# B Tree Bulk Load Sort

# B Tree Bulk Load Sort

B tree bulk load sort constructs a B-tree from a dataset by first sorting the data and then building the tree in a single pass. The sorting phase produces ordered records, and the bulk loading phase organizes them into tree nodes efficiently.

This method avoids inserting records one by one into a B-tree, which would cause many random I/O operations.

## Problem

Given a large dataset, build a B-tree index in sorted order with minimal external-memory cost.

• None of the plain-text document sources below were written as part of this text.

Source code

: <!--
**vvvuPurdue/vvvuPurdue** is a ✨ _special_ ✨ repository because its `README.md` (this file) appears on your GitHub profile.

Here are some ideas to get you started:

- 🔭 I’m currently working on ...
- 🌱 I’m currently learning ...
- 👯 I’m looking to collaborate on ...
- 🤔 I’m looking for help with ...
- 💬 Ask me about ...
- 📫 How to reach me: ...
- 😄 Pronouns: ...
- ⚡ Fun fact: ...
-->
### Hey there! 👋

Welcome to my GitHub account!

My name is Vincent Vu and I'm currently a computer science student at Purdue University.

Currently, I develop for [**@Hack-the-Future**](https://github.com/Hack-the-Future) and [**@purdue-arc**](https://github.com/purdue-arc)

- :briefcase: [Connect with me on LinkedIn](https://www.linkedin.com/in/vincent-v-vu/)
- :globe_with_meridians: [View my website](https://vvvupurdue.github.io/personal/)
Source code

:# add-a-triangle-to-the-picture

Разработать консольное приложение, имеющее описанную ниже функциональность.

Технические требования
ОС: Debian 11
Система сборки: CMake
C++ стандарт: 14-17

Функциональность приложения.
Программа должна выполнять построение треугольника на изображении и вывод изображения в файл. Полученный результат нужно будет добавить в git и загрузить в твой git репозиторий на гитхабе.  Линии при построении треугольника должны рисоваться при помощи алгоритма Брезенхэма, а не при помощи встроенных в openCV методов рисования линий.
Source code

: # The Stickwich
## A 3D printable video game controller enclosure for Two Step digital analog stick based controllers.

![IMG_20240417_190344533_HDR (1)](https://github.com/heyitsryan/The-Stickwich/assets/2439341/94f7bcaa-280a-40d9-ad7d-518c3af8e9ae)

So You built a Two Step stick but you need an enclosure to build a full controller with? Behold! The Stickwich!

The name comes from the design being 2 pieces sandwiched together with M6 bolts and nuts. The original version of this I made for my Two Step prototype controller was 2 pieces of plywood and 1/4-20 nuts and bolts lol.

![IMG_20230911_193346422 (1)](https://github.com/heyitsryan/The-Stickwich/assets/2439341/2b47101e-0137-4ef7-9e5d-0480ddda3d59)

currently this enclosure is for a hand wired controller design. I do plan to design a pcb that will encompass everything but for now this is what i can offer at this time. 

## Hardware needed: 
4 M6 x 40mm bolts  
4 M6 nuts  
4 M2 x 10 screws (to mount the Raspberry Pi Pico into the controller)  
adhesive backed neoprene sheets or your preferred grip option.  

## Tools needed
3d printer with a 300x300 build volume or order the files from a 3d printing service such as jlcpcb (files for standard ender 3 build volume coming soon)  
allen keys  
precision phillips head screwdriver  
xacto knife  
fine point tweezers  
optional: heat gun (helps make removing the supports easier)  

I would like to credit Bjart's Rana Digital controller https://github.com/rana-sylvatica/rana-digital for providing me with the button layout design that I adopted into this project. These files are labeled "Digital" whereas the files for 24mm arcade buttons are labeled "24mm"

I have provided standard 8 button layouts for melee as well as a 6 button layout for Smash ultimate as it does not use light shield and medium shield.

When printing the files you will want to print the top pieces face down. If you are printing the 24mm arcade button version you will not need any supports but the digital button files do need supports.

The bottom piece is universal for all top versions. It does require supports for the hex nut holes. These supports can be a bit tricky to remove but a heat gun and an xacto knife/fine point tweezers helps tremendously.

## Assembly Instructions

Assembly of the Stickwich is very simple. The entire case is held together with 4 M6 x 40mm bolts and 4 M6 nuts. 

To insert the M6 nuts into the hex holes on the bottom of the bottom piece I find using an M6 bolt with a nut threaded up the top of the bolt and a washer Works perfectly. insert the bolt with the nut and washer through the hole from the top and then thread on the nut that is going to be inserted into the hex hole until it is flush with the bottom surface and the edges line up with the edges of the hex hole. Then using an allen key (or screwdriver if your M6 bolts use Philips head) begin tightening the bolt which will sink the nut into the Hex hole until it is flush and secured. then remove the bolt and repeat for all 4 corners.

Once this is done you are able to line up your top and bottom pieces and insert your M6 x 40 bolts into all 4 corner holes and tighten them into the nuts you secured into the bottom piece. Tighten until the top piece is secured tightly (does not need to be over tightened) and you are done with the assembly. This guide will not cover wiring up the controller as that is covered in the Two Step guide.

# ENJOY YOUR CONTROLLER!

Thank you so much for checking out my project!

The input may not fit in memory, so both sorting and tree construction must use sequential I/O.

## Core Idea

Sort the data first, then construct the B-tree level by level:

* fill leaf nodes sequentially with sorted records
* build upper levels by grouping child nodes
* continue until the root is formed

Because the input is already sorted, nodes can be filled without backtracking or rebalancing.

## Algorithm

```text id="z8v6lm"
b_tree_bulk_load(records, node_capacity):
    sorted_records = external_sort(records)

    leaves = []
    current_leaf = empty node

    for record in sorted_records:
        append record to current_leaf

        if current_leaf is full:
            write current_leaf to disk
            leaves.append(current_leaf)
            current_leaf = empty node

    if current_leaf not empty:
        write it and append to leaves

    return build_upper_levels(leaves, node_capacity)
```

Building upper levels:

```text id="u7p4tk"
build_upper_levels(nodes, node_capacity):
    while length(nodes) > 1:
        parents = []
        current = empty node

        for node in nodes:
            append pointer to node into current

            if current is full:
                write current
                parents.append(current)
                current = empty node

        if current not empty:
            write current
            parents.append(current)

        nodes = parents

    return nodes[0]   # root
```

## Example

Suppose:

* leaf capacity = 3
* input (after sorting):

$$
[7, 12, 18, 30, 42, 55, 71, 90]
$$

### Step 1: Build Leaves

| leaf | records    |
| ---- | ---------- |
| L0   | 7, 12, 18  |
| L1   | 30, 42, 55 |
| L2   | 71, 90     |

### Step 2: Build Parent

| node | children   |
| ---- | ---------- |
| P0   | L0, L1, L2 |

This becomes the root.

## Correctness

The sorted input ensures that keys in each leaf node are ordered. Leaf nodes are written in sequence, so all keys in a leaf are less than or equal to all keys in the next leaf.

Each internal node stores pointers to child nodes in sorted order. The tree structure maintains the B-tree property that all keys in a subtree lie within a specific range.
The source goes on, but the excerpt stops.